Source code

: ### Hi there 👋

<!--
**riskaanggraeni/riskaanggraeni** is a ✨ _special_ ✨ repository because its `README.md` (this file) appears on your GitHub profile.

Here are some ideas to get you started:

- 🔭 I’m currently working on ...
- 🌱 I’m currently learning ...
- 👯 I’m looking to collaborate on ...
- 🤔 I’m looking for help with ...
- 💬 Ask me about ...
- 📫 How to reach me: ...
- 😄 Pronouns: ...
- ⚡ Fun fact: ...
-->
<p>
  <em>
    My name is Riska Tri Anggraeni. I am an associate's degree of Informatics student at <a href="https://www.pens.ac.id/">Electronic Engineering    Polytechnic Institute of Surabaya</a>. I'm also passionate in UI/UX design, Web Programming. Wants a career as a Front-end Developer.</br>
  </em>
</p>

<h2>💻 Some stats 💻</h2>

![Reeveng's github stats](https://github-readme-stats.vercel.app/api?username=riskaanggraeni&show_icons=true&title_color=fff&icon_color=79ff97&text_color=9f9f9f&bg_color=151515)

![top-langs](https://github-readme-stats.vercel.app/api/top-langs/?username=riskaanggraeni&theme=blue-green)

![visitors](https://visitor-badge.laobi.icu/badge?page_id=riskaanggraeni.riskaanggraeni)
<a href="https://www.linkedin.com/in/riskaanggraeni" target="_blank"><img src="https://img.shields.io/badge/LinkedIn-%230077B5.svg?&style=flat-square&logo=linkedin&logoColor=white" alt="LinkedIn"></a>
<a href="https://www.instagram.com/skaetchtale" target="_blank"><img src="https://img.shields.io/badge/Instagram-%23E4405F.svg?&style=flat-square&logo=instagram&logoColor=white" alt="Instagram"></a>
_ _ _ _ _ _ _
Pull every line containing "badge" out of the records.

![visitors](https://visitor-badge.laobi.icu/badge?page_id=riskaanggraeni.riskaanggraeni)
<a href="https://www.linkedin.com/in/riskaanggraeni" target="_blank"><img src="https://img.shields.io/badge/LinkedIn-%230077B5.svg?&style=flat-square&logo=linkedin&logoColor=white" alt="LinkedIn"></a>
<a href="https://www.instagram.com/skaetchtale" target="_blank"><img src="https://img.shields.io/badge/Instagram-%23E4405F.svg?&style=flat-square&logo=instagram&logoColor=white" alt="Instagram"></a>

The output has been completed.